CRS is a clinical diagnosis and manifested by fever (grade 1), hypoxia requiring supplemental oxygen (via nasal cannula = grade 2 or high flow oxygen = grade 3 or non-rebreather = grade 4), hypotension requiring vasopressor support (1 vasopressor = grade 3, more than 1 use of vasopressor = grade 4).
Study investigators noted elevation in inflammatory markers (Figure 5e, 5f) and CRS in 3/5 patients. Three patients had grade 1 CRS (fever). All three were treated with antipyretics. One patient additionally received tocilizumab (FDA approved therapy for CRS).
Discussion
The authors conclude that, in this case series of five patients with treatment refractory SLE with organ involvement, CD19 directed CAR T cell-based therapy was safe, tolerable, and effective in depleting autoimmune CD19 B cells. This led to improvement in symptoms, organ damage, and drug free remission.
Strengths
Provides feasibility for a study with a larger sample size
No commercial sponsor was involved
Early evidence that CAR T cell therapy offers highly effective therapy for SLE patients refractory to many treatment lines with a chance of drug free remission.
Study performed close monitoring of adverse events through inpatient observation. The therapy appeared quite safe.
Accrual of patients was monitored by an interdisciplinary specialist board monitoring
Robust short term safety data available
CRS appeared to be much lower than what is seen for malignancy based CAR T cell therapy studies. However, this is only a small study of 5 (likely ideal) patients, thus it will need to be replicated in larger studies.
Limitations
Limited sample size of five patient
Limited follow up: average 10 months; hence long term safety and efficacy are unknown
Efficacy in CNS lupus unknown
Study did not mention baseline creatinine or its improvement after CAR T cell administration
There was no biopsy before or after therapy to document histologic changes
1 patient had minimal change disease occurring after CAR T cell therapy.
Next steps?
Long term follow up to assess durability of treatment free remission after CAR T therapy.
Is it possible for outpatient administration of CAR T with close monitoring of patients so patients don't need to stay in the hospital for 2-3 weeks.
Randomized, double-blind, sham controlled trial
CAR T cell-based therapy could usher a new therapeutic option for patients with refractory disease. An exciting time indeed. However, several hurdles will need to be cleared before we see this used widespread.

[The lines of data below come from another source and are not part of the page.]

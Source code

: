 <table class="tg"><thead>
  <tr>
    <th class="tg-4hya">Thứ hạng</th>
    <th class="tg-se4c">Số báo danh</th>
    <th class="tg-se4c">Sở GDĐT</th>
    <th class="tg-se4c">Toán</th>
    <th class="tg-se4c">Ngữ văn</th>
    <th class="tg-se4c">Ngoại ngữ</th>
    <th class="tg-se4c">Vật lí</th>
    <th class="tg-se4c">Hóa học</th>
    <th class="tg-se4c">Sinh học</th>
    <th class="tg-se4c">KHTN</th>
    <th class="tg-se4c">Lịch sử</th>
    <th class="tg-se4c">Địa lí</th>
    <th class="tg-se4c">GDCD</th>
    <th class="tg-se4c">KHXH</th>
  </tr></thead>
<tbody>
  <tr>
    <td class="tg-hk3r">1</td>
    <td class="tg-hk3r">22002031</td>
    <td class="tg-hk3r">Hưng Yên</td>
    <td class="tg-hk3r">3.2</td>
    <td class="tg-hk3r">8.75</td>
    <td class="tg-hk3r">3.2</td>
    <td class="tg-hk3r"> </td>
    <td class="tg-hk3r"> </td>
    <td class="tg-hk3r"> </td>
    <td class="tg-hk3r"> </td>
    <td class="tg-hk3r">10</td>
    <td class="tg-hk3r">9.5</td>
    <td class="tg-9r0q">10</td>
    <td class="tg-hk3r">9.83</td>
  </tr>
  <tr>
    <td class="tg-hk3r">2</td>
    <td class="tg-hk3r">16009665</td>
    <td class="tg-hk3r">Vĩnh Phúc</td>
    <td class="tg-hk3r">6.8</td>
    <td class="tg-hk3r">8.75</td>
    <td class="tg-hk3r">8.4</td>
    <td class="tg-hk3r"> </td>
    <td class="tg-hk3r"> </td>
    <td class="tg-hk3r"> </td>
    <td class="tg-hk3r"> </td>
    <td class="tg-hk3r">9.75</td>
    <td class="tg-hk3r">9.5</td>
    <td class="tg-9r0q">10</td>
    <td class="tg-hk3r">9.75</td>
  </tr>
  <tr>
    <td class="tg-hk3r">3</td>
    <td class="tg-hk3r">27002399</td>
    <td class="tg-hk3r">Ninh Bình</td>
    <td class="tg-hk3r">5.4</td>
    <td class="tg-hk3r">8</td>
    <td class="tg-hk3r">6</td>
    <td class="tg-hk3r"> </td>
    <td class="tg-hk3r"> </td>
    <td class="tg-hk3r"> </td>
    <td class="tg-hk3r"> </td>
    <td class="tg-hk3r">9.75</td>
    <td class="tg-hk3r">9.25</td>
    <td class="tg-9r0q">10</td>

First, the safety of this therapy will need to be closely scrutinized in more patients and for longer duration. Second, how long will remission be achieved? This is a key question. If SLE comes back with a vengeance, what options will be available to these patients. Will it be amenable to standard therapy, or will CAR T cell therapy need to be used again. What will the infectious complications be in the long term with such robust loss of the entire B cell compartment. Lastly, the cost of this therapy is substantial and includes a close to two week stay in the hospital. This will limit the ability to use this therapy on a larger scale unless refinements are made to the protocol. Overall, this is an exciting development and something we will be all watching very closely.